The days may be growing shorter, but Array Technologies (ARRY 1.75%) shone brightly in investors' eyes this week after the solar company reported third-quarter 2022 earnings. Beating analysts' revenue and earnings estimates, Array also warmed investors' hearts with an auspicious forecast for 2022.
As of the end of trading on Thursday, shares of Array, a leader in solar-tracking equipment for utility-scale applications, have shot up 20.6% since the end of trading last Friday.
Setting a new quarterly record for revenue, Array reported sales of $515 million, representing a year-over-year gain of 173%. Analysts had expected the company to report $429 million on the top line. While the acquisition of STI Norland accounted for a large part of the company's revenue growth, organic revenue growth was strong, representing a 112% over that which Array reported in Q3 2021.
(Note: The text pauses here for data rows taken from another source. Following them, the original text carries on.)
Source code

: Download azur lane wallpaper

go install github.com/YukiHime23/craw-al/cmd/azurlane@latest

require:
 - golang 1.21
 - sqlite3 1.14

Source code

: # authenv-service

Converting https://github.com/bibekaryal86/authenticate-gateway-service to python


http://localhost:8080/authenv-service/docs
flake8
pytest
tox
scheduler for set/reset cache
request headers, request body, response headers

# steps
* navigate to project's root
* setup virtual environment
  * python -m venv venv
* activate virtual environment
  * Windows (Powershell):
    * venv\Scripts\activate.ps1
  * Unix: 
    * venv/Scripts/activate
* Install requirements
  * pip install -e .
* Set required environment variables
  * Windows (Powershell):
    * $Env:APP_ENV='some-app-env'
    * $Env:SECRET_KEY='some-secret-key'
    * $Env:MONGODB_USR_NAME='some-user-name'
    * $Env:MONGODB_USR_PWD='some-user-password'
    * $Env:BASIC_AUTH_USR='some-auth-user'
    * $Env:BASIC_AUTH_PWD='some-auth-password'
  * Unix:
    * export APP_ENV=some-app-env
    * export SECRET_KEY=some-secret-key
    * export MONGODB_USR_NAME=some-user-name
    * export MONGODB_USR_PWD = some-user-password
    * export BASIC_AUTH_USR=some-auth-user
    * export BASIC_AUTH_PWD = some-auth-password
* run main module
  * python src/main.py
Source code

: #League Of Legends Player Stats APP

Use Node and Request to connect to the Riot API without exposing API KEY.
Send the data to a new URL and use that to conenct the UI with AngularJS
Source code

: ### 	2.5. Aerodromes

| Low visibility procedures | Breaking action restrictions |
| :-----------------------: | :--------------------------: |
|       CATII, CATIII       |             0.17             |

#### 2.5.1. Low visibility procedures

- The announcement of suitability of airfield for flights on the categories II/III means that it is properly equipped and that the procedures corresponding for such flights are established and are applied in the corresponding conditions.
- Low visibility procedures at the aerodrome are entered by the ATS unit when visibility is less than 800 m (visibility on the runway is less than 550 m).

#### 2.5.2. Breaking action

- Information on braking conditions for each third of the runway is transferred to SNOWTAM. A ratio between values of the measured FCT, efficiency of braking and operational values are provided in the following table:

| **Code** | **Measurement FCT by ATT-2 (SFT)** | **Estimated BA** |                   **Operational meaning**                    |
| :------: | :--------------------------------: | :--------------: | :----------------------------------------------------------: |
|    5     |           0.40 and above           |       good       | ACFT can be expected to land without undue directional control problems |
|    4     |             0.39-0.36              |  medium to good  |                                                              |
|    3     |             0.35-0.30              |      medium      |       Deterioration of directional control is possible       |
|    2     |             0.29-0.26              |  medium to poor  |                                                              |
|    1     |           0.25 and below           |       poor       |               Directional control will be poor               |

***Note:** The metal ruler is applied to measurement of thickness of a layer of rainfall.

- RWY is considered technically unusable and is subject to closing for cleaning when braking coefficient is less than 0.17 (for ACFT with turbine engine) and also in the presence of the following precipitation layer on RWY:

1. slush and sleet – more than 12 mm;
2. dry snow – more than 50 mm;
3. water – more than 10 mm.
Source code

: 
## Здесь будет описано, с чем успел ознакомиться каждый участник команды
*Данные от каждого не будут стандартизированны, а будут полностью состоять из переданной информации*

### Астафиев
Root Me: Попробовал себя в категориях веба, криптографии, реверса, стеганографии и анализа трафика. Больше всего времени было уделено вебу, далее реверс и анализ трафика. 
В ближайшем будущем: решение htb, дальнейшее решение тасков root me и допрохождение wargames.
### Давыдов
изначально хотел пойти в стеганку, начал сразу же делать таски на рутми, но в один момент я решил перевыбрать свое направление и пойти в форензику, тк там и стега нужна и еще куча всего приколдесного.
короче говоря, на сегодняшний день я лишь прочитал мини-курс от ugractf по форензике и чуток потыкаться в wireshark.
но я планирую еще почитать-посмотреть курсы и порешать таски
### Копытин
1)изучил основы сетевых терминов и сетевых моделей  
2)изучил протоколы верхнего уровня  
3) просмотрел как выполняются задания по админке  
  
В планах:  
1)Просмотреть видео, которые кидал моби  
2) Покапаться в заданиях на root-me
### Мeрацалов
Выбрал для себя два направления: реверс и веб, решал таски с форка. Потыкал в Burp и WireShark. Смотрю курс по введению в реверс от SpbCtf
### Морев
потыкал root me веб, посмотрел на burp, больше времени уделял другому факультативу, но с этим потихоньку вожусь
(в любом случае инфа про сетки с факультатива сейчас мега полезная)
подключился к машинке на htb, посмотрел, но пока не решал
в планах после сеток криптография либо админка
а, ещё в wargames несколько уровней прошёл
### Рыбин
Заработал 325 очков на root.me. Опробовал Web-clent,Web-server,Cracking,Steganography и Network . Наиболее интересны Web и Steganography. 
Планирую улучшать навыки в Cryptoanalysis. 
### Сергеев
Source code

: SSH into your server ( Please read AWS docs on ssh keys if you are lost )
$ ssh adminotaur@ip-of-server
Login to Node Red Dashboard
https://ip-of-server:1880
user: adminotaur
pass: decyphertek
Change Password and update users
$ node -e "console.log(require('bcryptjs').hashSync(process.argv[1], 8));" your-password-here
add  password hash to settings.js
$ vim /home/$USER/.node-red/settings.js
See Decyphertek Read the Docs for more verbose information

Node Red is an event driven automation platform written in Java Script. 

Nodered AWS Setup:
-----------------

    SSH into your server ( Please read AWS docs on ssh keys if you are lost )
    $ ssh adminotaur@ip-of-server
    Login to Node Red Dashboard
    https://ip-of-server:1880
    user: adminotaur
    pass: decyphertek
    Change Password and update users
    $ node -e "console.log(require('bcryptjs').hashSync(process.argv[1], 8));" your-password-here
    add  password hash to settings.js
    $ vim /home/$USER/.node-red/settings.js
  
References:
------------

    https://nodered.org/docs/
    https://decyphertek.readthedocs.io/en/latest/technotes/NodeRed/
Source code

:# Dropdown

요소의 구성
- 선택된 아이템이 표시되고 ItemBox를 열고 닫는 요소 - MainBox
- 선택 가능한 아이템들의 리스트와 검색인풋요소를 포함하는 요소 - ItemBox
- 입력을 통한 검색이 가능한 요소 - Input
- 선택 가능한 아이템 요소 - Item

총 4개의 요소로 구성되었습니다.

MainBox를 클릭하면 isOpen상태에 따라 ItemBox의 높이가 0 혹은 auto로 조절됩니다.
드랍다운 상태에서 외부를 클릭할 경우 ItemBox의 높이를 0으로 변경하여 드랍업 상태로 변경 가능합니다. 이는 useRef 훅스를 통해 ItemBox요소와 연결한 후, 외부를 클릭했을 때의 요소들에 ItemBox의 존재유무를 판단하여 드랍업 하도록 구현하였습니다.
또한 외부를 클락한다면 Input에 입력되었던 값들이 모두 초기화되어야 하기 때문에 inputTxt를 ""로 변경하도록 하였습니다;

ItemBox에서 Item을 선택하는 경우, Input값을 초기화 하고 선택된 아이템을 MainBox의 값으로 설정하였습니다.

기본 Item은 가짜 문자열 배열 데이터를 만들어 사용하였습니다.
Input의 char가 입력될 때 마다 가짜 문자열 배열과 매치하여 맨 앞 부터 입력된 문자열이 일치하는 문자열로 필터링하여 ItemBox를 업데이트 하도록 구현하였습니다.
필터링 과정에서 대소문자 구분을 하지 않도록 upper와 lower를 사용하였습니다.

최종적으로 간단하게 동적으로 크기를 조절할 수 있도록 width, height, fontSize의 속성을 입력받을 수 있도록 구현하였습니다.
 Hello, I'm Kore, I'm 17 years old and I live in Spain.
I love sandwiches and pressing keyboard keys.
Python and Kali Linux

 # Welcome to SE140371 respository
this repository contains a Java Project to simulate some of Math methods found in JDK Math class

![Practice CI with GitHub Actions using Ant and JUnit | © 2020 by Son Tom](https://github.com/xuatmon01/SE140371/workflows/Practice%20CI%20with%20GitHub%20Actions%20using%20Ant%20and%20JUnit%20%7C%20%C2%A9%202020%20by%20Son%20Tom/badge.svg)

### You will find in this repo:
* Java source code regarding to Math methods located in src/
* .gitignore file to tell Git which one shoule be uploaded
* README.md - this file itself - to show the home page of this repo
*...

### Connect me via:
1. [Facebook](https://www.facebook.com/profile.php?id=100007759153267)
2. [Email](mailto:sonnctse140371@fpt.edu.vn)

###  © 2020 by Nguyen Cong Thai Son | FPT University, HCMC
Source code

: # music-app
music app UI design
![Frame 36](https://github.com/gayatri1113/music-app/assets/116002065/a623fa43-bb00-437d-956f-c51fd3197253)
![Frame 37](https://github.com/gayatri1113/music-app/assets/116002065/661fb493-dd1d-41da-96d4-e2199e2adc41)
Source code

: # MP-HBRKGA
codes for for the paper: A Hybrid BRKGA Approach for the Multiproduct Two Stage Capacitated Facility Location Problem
And it wasn't only the top of the income statement where Array sparkled. For the fourth consecutive quarter, Array expanded its gross profit margin, resulting in the company generating a gross margin of 15.6% in Q3 2022 -- notably higher than the 3.1% gross margin that it reported during the same period last year. The growth, moreover, extended to the bottom of the income statement. While analysts expected the company to report earnings per share of $0.11, Array booked EPS of $0.19.
Investors also warmed up to the company's outlook for 2022. Management projects Array will report revenue of $1.5 billion to $1.6 billion. Should the company achieve the midpoint of this guidance, it will represent a year-over-year gain of about 82%.
Basking in the glow of a strong earnings report, investors had a lot to celebrate this week. It seems, however, that this solar stock is not solely one for renewable energy investors to keep on their radars, but growth investors as well.